Our bodies need snacks or small meals throughout the day for sustained energy and brain power. Snacking not only will satisfy your hunger but also you’ll experience less weakness, brain fog, headaches, dizziness, and famish. Eating more frequently as opposed to just a few big meals a day has also been shown to decrease BMI and waist circumference in females.1 Other studies have also shown that snacking can improve nutrient intake because more fruits, vegetables, and fiber-rich foods are eaten. This also shows that the type of snack that is eaten is very important! Foods like cookies, cake, candy, baked goods, and chips can be a once in awhile treat, but isn’t going to re-energize you in your day. Picking snacks that will nourish your health will make you feel vitalized and happier.
The Formula
✨Here is the number one formula to keep in mind when choosing snacks: make sure it includes a mix of carbohydrates + protein + fiber. Carbohydrates such as fruits, vegetables, and whole grains is your body’s main source of energy. Protein such as eggs, beans, and nuts build your lean body mass and gives you strength to carry on throughout the day. Fiber which is in vegetables, fruit, beans, chia seeds, and whole grains will keep full until your next meal.

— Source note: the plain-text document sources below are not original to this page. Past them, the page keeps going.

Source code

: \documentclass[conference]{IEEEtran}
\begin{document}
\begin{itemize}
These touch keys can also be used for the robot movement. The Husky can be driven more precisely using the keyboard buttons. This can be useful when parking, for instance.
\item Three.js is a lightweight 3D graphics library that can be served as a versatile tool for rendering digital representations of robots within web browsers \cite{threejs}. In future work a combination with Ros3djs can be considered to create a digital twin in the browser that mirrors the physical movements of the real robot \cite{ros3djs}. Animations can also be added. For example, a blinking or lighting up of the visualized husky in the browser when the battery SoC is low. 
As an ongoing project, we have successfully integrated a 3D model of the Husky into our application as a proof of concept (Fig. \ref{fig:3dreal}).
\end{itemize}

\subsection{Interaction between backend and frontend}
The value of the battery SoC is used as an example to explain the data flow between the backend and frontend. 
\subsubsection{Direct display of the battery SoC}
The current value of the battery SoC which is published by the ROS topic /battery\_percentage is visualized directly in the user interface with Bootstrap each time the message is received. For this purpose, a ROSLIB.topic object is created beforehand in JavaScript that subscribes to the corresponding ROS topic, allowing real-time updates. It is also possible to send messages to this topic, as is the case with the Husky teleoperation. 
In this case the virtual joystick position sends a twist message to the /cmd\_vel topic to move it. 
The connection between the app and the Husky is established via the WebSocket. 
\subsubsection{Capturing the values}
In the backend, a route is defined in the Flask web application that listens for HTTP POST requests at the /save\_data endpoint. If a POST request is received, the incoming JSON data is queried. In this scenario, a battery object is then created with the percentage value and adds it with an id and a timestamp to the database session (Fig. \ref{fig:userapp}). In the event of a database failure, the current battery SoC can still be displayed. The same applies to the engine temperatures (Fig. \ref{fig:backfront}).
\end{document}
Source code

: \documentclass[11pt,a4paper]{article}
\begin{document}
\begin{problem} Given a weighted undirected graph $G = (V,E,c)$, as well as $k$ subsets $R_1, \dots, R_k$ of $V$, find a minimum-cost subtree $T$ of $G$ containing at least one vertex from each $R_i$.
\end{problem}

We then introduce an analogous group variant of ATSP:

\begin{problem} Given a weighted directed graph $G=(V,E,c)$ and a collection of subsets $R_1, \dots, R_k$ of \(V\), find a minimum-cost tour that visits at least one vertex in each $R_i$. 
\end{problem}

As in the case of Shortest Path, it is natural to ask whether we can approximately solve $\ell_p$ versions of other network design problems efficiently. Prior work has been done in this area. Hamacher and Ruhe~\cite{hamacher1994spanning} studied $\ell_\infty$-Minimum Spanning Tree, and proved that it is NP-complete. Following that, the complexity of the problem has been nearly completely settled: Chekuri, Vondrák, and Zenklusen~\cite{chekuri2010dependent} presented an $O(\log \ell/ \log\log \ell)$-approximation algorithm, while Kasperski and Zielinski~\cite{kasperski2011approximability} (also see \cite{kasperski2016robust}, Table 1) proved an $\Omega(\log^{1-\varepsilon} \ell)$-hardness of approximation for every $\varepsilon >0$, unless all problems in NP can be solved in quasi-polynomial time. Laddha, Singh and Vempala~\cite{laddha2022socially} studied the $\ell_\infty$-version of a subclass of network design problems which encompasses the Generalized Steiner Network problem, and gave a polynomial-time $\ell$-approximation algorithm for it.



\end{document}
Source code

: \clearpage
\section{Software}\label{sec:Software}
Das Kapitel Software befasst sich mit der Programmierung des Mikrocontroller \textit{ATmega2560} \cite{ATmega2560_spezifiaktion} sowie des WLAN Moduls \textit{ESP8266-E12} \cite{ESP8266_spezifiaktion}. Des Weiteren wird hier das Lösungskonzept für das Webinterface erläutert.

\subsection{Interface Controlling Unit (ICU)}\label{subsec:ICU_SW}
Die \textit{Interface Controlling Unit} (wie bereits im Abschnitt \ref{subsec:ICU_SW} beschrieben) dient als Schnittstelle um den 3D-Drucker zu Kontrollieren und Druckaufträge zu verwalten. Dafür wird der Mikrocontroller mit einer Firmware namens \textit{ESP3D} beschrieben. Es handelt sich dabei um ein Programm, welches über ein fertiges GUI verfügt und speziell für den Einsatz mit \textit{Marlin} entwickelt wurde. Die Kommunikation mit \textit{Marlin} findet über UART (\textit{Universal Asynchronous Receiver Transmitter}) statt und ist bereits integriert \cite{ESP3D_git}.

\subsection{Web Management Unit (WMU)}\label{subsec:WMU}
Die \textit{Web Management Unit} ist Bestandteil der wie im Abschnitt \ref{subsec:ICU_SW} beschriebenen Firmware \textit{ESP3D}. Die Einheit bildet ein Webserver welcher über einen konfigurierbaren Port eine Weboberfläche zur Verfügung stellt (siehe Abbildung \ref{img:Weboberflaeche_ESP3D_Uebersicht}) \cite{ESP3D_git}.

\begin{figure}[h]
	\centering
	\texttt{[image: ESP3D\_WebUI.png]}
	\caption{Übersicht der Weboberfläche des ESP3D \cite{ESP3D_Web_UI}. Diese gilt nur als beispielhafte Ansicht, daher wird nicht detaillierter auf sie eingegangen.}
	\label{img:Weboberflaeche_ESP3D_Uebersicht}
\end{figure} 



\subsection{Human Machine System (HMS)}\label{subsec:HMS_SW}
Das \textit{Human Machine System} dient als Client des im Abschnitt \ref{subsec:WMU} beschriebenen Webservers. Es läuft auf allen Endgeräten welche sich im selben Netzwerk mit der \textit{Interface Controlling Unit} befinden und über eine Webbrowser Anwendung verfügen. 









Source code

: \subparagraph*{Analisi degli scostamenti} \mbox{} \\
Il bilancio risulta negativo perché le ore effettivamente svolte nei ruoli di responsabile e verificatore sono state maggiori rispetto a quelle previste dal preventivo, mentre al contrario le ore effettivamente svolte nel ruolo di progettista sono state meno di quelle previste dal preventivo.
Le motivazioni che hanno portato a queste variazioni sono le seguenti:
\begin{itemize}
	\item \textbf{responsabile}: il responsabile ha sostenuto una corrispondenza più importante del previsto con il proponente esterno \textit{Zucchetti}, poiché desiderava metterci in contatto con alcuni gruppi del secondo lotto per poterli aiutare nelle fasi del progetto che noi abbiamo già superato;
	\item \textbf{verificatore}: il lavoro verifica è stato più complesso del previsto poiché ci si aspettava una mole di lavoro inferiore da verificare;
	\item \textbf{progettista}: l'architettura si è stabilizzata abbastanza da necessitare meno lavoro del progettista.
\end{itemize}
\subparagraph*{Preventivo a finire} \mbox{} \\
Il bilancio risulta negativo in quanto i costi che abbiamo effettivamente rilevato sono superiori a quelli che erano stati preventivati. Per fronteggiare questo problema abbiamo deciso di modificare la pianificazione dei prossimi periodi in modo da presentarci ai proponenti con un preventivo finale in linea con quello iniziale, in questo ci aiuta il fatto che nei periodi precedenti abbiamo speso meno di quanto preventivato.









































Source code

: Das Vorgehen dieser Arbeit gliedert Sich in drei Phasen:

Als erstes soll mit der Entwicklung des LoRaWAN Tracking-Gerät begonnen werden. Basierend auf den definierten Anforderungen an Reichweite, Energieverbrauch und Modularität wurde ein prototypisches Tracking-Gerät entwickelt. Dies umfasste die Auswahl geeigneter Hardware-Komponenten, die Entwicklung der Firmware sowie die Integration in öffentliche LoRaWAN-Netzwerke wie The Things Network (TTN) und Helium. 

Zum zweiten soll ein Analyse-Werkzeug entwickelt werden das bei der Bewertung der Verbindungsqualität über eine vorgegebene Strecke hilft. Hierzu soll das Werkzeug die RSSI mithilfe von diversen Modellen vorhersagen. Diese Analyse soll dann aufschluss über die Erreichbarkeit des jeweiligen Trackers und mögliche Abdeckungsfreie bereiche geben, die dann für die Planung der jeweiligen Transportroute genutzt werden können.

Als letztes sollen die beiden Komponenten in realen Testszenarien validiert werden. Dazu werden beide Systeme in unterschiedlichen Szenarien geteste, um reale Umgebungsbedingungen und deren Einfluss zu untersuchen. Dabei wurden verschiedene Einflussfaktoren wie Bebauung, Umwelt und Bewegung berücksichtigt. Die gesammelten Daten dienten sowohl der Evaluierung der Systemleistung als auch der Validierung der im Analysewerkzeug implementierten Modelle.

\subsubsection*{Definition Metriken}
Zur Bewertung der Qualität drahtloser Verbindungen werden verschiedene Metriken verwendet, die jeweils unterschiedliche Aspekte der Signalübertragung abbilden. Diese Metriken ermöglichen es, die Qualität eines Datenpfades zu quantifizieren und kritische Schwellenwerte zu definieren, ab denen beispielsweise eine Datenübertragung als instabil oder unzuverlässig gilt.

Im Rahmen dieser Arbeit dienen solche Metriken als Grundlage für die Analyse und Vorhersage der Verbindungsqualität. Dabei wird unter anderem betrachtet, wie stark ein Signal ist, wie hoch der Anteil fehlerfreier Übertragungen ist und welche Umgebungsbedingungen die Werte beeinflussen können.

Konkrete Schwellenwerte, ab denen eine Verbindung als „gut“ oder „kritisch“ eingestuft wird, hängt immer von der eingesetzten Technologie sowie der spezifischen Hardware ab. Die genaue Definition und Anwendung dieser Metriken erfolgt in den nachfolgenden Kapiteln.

One great snack idea that is perfect to take on-the-go is hummus with crackers, pita, and veggies. This snack actually originates from the country of Israel where it is very popular and a common snack among the people. This Middle Eastern snack is easy make on your own and is the perfect snack formula. Hummus is usually made with chickpeas, tahini, olive oil, lemon juice, and garlic, which is full of protein and fiber! Make your own hummus easily is a food processor for a cheaper option or there are so many varieties to choose from in any grocery store. Eating hummus with vegetables, crackers, or pita will add carbohydrates to this snack formula. Chop your vegetables and pack this snack for an easy way to energize your midday slump!
3 Other Healthy On-The-Go Snack Ideas:
(All these snacks fit the formula of carbohydrates + protein + fiber)
1) Apple, crackers, and cheese
Choose any piece of fruit you like such as an apple as your source of fiber. Adding cut up pieces of cheese such as this goat cheddar cheese from Trader Joe’s will be your protein source. These sweet potato crackers add a yummy crunch of carbohydrates that completes this snack!
2) Chia Seed Pudding
Chia seeds are an amazing source of energy! This is a snack you can make the night before and grab and go the next day. Top your pudding with fruit and you have a perfect snack. Here’s a great recipe by “The Minimalist Baker”: https://minimalistbaker.com/how-to-make-chia-pudding/
3) Energy Balls
This is a homemade snack that you can make at the beginning of your week and store in your fridge. Each ball is a perfect little snack to re-vitalize yourself and keep you sustained. They’re also the perfect and quick bite to have before a workout!
Just combine the ingredients in a large bowl, roll into balls, and store in the fridge. It’s that easy!
Coconut Cashew Energy Balls:
- 2 cups rolled oats
- 1 cup cashew butter (or any nut butter you like such as almond, peanut, etc.)
- 2/3 cup of honey
- 1 heaping tablespoon mace powder (optional)
- 1 1/3 cup shredded coconut
- 1/3 cup chia seeds
- 1 tsp vanilla extract
- A pinch of cinnamon and Himalayan pink sea salt
References
- Ritchie LD. Less frequent eating predicts greater BMI and waist circumference in female adolescents. Am J Clin Nutr. 2012;95(2):290-296.
- Kong A, Beresford SA, Alfano CM, et al. Associations between snacking and weight loss and nutrient intake among postmenopausal overweight to obese women in a dietary weight-loss intervention. J Am Diet Assoc. 2011;111(12):1898-1903.